John mengakui, hakim berinisial L merupakan Ketua Majelis dalam perkara nomor 18 yang sedang disidangkan. Sementara hakim berinisial M, yang juga disebut dalam laporan, saat ini tengah menjalani sanksi disiplin dan telah dipindahkan ke Pengadilan Tinggi.
“Memang benar M sebelumnya menangani perkara itu. Tapi sanksi terhadapnya baru turun pada September 2024,” ungkapnya.
John mengatakan, pihaknya telah melakukan klarifikasi internal kepada para hakim yang disebut dalam laporan, yakni L, M, dan seorang lagi berinisial R. Ketiganya membantah keras menerima suap yang diduga disalurkan melalui seseorang bernama Febrie Ramadan.
“Nama Febrie yang disebut sebagai penerima tidak tercatat sebagai pegawai atau bagian dari PN Tanjung Redeb,” tegasnya.
Namun, pernyataan tersebut dibantah oleh kuasa hukum pelapor, Yulianto, yakni Syahrudin. Ia menyatakan bahwa Febrie adalah sosok yang sama seperti yang terlibat dalam kasus sebelumnya, yang juga berkaitan dengan hakim M.
“Febrie adalah anak dari mantan panitera PN Tanjung Redeb dan memiliki kedekatan personal dengan hakim M,” ujar Syahrudin.

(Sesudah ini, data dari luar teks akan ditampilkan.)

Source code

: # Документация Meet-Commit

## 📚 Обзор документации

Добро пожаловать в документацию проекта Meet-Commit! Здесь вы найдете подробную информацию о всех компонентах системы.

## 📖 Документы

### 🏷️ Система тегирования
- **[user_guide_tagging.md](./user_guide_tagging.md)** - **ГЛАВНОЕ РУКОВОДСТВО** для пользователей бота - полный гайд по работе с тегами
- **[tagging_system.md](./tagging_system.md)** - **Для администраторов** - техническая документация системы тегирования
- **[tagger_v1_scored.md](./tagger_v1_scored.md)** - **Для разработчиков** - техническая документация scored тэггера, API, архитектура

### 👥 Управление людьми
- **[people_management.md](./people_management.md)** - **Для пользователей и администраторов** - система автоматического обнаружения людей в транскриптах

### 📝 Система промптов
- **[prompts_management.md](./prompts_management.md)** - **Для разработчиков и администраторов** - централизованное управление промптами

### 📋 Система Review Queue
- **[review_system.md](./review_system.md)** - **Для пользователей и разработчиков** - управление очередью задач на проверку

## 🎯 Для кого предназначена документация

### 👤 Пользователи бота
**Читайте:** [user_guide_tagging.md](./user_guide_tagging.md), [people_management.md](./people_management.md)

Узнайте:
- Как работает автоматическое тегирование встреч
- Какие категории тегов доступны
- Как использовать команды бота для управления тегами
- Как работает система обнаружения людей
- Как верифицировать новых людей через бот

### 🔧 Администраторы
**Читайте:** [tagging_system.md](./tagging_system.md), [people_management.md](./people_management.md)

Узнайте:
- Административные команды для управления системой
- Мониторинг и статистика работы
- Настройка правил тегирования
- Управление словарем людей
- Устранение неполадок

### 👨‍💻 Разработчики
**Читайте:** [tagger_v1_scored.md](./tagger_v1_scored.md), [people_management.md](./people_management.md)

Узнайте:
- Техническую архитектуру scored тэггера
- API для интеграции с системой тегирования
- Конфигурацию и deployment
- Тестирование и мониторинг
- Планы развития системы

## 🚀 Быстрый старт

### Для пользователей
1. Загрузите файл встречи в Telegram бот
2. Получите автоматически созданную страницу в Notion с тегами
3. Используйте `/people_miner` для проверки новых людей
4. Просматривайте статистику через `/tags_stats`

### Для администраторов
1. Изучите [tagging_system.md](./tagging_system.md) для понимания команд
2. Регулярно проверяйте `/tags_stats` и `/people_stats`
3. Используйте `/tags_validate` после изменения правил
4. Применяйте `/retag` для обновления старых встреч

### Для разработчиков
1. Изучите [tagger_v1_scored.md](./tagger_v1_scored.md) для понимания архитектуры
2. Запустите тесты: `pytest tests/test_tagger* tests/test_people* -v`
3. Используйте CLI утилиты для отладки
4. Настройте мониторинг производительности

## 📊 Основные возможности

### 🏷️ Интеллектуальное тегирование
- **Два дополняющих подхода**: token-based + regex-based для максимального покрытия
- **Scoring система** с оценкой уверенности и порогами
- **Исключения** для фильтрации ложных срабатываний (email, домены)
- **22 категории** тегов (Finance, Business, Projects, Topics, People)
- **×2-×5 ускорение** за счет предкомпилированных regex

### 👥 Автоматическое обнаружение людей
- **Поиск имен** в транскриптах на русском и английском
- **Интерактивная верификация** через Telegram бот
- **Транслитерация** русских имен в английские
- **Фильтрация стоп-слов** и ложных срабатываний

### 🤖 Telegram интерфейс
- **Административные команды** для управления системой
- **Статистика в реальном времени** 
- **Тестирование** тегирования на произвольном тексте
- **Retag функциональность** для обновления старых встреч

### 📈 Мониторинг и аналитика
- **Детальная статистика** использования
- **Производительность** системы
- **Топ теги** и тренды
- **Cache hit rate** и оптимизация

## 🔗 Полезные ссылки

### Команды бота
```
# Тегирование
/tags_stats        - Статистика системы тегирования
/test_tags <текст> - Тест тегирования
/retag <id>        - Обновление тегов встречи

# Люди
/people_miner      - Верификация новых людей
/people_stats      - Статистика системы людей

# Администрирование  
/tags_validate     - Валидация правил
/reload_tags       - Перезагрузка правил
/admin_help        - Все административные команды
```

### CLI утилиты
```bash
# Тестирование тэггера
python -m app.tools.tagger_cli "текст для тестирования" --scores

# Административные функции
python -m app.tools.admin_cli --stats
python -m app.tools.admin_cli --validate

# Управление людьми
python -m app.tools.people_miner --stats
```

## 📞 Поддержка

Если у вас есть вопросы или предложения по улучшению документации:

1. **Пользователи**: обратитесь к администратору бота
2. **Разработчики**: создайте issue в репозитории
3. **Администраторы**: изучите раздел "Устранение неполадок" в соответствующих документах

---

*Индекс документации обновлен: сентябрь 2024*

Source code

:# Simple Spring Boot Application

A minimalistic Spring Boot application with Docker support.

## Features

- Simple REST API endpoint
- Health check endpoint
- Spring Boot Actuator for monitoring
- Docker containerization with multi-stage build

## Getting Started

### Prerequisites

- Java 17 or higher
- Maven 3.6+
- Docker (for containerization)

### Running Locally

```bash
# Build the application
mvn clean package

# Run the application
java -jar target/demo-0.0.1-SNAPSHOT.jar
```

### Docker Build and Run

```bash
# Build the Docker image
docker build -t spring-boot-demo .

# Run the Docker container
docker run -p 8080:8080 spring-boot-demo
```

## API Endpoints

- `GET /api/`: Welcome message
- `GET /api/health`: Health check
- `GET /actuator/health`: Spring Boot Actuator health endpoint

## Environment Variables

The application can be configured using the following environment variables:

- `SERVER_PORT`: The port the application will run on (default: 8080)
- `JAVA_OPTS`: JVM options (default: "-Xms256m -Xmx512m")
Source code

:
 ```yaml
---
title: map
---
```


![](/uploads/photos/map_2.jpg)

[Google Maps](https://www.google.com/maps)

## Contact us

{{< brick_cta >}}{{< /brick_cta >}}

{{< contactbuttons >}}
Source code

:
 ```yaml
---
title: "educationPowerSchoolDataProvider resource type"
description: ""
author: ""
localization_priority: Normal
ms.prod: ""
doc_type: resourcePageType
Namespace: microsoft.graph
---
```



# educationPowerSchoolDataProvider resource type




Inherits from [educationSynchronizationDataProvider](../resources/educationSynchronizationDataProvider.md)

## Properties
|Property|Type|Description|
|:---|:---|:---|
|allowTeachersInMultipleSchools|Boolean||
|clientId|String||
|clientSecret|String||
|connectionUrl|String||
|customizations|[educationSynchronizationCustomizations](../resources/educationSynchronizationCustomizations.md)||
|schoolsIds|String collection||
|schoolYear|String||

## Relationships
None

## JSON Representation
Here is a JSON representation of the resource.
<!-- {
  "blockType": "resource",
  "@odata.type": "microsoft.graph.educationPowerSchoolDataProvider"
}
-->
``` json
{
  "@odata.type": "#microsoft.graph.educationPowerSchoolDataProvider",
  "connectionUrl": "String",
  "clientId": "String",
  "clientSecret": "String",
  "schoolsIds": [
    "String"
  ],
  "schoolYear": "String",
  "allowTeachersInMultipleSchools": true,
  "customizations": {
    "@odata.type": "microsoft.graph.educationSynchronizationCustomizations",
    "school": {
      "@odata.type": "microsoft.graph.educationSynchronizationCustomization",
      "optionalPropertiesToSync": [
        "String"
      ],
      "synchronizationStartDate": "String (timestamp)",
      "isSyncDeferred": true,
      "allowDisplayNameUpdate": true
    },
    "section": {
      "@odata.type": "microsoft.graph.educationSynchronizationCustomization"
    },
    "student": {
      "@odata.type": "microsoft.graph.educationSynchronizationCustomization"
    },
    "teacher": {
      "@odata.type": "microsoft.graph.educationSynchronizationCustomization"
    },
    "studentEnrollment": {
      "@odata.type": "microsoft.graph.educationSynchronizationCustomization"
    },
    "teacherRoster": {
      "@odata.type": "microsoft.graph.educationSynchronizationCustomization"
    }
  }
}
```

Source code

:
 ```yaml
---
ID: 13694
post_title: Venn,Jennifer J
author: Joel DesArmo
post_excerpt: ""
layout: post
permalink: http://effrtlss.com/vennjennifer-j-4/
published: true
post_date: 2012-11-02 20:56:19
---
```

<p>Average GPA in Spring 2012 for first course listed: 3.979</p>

Ia menambahkan, dalam laporan yang telah disampaikan ke KY dan Bawas MA, terdapat bukti berupa kuitansi pembayaran senilai Rp500 juta serta pembelian dua unit ponsel mewah senilai Rp46 juta yang ditandatangani Febrie. Dalam kuitansi tersebut, Febrie disebut sebagai ‘asisten hakim’.
“Pengakuan bahwa Febrie adalah asisten hakim itu sendiri sudah menimbulkan dugaan tindak pidana umum, karena ia bukan bagian dari institusi resmi. Ini bisa dikategorikan pemalsuan jabatan dan dokumen,” terang Syahrudin.
Menurutnya, nilai awal suap yang diminta mencapai Rp2,5 miliar, namun setelah negosiasi disepakati menjadi Rp1,5 miliar.
Lebih jauh, Syahrudin menyebutkan bahwa saksi fakta yang tidak ia ungkap identitasnya menyatakan Febrie terlibat langsung dalam proses negosiasi, termasuk pertemuan yang berlangsung di rumah dinas hakim M maupun kediaman hakim L.
“Tidak mungkin tidak saling mengenal. Berdasarkan kesaksian kami, Febrie hadir dalam setiap proses negosiasi,” katanya.
Syahrudin mengatakan pihaknya siap jika Komisi Yudisial dan Bawas MA ingin memeriksa mereka, termasuk mengungkap identitas saksi fakta dan bukti pendukung lainnya.
“Kami siap memberikan keterangan jika diminta oleh KY maupun Bawas MA. Kami juga menunggu arahan dari klien kami untuk menempuh jalur pidana umum,” tandasnya.